Activity 3-1

March 31, 2015

Task 1: String Matching & Regular Expressions

The website http://regexpal.com/ allows you to test regular expressions on sample text. We will use the page in the steps below. Enter regular expressions in the top box and sample text in the bottom box.

  1. Copy the following text into the bottom box:

    Ahab was born in 1802. Starbuck, in '98 --- 1998, that is. And (as everyone knows), Ishmael was born in 2036 but died in 1879 (making him [1879-2036=]-57 years old at the time of his death, or 48, depending on how you count). And the white whale was immortal.

    Am I telling this story right? Anyhow, each of them had access to a time machine, a harpoon, and 20+ sheep for barter. Including the whale.
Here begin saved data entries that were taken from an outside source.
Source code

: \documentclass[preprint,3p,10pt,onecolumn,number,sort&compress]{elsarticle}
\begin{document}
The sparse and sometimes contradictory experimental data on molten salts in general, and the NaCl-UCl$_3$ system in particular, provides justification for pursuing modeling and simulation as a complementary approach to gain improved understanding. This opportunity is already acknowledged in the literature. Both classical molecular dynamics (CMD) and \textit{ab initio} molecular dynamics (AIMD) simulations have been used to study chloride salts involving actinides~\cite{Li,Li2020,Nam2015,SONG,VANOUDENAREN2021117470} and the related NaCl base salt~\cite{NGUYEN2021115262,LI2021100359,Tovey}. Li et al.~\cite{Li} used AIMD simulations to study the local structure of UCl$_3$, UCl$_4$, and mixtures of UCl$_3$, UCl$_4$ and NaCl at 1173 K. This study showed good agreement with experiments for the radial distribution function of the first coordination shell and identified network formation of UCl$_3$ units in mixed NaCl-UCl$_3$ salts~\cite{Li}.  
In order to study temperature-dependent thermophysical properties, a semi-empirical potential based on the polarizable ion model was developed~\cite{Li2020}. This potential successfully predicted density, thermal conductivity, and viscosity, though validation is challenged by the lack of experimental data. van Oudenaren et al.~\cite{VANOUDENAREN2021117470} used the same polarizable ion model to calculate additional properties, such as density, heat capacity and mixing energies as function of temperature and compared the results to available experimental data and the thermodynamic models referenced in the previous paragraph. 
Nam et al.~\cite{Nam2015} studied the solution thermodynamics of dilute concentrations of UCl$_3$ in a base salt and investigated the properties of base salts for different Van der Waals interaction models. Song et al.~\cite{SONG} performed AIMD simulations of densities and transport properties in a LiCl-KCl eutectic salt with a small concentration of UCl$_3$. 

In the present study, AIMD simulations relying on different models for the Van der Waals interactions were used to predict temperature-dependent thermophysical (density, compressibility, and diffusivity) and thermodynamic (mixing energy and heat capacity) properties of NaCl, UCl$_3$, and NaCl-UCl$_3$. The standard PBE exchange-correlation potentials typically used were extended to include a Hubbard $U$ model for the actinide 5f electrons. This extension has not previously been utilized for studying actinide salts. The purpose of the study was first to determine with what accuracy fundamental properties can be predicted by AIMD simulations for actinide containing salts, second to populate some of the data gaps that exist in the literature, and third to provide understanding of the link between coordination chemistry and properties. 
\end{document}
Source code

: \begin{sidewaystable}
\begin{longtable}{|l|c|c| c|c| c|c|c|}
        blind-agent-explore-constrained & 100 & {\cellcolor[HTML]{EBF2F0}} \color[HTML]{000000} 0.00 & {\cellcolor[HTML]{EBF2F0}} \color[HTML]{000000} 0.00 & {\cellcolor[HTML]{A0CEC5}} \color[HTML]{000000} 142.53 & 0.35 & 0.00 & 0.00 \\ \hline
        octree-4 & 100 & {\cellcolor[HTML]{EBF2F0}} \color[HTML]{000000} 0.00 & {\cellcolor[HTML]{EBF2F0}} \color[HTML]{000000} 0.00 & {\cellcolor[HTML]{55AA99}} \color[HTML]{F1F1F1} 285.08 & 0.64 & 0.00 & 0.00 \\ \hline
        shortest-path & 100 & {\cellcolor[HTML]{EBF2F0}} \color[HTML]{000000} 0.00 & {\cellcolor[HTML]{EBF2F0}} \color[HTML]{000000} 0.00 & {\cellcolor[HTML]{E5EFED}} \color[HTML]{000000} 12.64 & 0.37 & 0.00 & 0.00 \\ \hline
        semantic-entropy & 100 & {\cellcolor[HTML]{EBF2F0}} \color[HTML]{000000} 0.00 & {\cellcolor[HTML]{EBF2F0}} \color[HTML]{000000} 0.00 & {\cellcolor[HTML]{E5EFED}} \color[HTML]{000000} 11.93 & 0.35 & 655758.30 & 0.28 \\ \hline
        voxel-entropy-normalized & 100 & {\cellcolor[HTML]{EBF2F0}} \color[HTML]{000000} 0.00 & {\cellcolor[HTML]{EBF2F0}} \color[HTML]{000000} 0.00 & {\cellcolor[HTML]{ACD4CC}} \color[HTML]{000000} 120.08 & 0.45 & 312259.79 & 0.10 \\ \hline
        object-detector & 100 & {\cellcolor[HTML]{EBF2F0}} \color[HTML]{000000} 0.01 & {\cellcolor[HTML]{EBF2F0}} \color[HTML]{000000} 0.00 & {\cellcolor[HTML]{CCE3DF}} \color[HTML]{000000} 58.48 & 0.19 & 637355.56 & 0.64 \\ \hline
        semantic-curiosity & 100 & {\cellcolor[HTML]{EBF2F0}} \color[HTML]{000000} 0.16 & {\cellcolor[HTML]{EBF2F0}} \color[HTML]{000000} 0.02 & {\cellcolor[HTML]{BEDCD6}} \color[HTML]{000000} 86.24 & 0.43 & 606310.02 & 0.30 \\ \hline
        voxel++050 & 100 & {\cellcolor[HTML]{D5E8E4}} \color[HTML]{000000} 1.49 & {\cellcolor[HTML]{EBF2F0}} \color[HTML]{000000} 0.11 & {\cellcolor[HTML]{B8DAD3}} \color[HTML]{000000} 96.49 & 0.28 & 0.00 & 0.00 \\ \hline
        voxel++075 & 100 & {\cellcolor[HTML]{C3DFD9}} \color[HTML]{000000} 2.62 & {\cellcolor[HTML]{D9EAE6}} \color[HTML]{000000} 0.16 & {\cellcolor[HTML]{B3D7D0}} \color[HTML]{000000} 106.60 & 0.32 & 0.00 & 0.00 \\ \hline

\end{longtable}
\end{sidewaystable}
As was common in his era, Starbuck had his own name tattooed on the back of his arm: "*$", it read, "Star-buck", a kind of pun.

    Our story begins in interstellar space, in the year 2000 BC...

  2. Enter the following lines into the top box. What do you think brackets do?
    • n
    • fn
    • [fn]
    • [aeiou]
  3. Enter the following lines into the top box. What do you think \w does? What do you think the + sign does?
    • f
    • f\w
    • f\w\w
    • f\w+
  4. Enter the following lines into the top box. What do you think \s does?
    • \s
    • \sm
  5. Find an expression that matches all the words that start with b, f, or m.
  6. Remember that \n is a special character that denotes a line break. Find an expression that matches all the words that appear at the end of a line.
  7. Add some numbers to the bottom box. Test what \d does.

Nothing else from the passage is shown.